-------- Exercise input

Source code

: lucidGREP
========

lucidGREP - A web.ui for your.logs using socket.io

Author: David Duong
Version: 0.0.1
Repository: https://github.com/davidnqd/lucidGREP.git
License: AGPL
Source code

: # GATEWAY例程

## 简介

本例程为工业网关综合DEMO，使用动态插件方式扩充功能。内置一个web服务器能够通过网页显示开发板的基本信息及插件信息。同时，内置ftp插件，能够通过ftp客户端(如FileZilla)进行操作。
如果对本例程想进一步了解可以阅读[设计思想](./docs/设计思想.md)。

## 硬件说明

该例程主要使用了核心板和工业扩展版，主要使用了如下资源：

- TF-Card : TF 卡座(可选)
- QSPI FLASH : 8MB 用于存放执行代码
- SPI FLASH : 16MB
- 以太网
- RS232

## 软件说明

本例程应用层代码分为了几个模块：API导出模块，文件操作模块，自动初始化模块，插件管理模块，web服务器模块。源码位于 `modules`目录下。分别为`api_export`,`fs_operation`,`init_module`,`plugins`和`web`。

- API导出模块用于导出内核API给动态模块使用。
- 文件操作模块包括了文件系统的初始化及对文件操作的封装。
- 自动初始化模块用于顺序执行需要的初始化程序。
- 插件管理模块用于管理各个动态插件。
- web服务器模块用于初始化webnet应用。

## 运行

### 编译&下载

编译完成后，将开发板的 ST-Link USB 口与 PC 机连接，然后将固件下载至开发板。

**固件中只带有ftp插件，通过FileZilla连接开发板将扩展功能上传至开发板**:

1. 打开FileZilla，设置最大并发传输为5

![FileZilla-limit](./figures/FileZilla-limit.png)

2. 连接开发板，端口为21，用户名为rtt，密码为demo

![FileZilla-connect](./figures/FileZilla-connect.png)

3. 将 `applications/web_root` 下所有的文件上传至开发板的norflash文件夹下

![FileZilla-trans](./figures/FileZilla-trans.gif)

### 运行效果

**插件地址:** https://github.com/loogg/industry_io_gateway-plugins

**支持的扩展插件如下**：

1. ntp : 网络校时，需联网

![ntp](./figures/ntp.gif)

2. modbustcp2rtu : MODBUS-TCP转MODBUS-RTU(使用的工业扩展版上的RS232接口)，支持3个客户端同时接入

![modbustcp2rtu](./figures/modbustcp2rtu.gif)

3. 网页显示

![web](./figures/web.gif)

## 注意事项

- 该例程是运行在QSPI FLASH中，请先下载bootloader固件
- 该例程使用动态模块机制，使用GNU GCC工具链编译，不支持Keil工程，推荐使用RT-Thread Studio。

----------------
-------- Exercise input

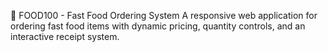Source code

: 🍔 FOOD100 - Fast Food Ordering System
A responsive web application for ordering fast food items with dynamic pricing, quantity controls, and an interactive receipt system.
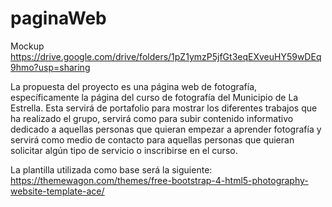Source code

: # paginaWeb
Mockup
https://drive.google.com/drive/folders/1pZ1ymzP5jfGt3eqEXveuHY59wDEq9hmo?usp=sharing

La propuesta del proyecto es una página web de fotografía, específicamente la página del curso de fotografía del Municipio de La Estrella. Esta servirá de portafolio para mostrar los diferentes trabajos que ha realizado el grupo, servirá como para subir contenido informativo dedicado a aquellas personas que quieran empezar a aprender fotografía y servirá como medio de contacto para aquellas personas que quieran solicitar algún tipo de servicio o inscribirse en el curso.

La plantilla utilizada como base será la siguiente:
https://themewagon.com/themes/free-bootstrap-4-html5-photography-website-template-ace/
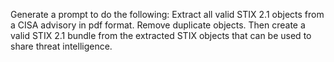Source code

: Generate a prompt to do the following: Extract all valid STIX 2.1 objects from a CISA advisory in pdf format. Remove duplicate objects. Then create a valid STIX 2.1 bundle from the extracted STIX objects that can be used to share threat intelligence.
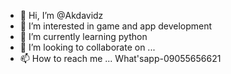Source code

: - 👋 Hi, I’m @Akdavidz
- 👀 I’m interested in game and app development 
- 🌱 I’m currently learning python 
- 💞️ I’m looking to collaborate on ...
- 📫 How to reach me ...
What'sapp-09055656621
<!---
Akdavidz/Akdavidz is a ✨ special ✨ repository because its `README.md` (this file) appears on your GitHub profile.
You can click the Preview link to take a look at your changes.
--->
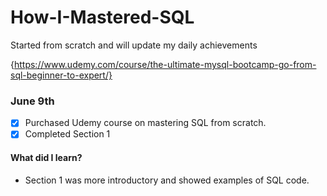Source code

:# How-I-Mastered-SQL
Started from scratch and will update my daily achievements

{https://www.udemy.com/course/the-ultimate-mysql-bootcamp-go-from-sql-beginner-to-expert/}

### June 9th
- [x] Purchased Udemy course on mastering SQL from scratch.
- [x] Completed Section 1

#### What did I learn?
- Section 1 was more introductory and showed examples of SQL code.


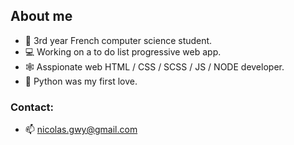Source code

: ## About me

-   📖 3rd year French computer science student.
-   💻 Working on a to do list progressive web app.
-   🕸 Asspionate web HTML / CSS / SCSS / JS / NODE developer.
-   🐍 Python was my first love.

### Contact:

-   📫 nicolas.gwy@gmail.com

----------------

## [What to do]
Begin with the line above that has "本例程应用层代码分为了几个模" and continue through the line that has "- 该例程使用动态模块机制，使用GNU GCC工具链编译，不支持Keil工程，推荐使用RT-Thread", setting each one down exactly. Stop there.

## [Task answer]
本例程应用层代码分为了几个模块：API导出模块，文件操作模块，自动初始化模块，插件管理模块，web服务器模块。源码位于 `modules`目录下。分别为`api_export`,`fs_operation`,`init_module`,`plugins`和`web`。

- API导出模块用于导出内核API给动态模块使用。
- 文件操作模块包括了文件系统的初始化及对文件操作的封装。
- 自动初始化模块用于顺序执行需要的初始化程序。
- 插件管理模块用于管理各个动态插件。
- web服务器模块用于初始化webnet应用。

## 运行

### 编译&下载

编译完成后，将开发板的 ST-Link USB 口与 PC 机连接，然后将固件下载至开发板。

**固件中只带有ftp插件，通过FileZilla连接开发板将扩展功能上传至开发板**:

1. 打开FileZilla，设置最大并发传输为5

![FileZilla-limit](./figures/FileZilla-limit.png)

2. 连接开发板，端口为21，用户名为rtt，密码为demo

![FileZilla-connect](./figures/FileZilla-connect.png)

3. 将 `applications/web_root` 下所有的文件上传至开发板的norflash文件夹下

![FileZilla-trans](./figures/FileZilla-trans.gif)

### 运行效果

**插件地址:** https://github.com/loogg/industry_io_gateway-plugins

**支持的扩展插件如下**：

1. ntp : 网络校时，需联网

![ntp](./figures/ntp.gif)

2. modbustcp2rtu : MODBUS-TCP转MODBUS-RTU(使用的工业扩展版上的RS232接口)，支持3个客户端同时接入

![modbustcp2rtu](./figures/modbustcp2rtu.gif)

3. 网页显示

![web](./figures/web.gif)

## 注意事项

- 该例程是运行在QSPI FLASH中，请先下载bootloader固件
- 该例程使用动态模块机制，使用GNU GCC工具链编译，不支持Keil工程，推荐使用RT-Thread Studio。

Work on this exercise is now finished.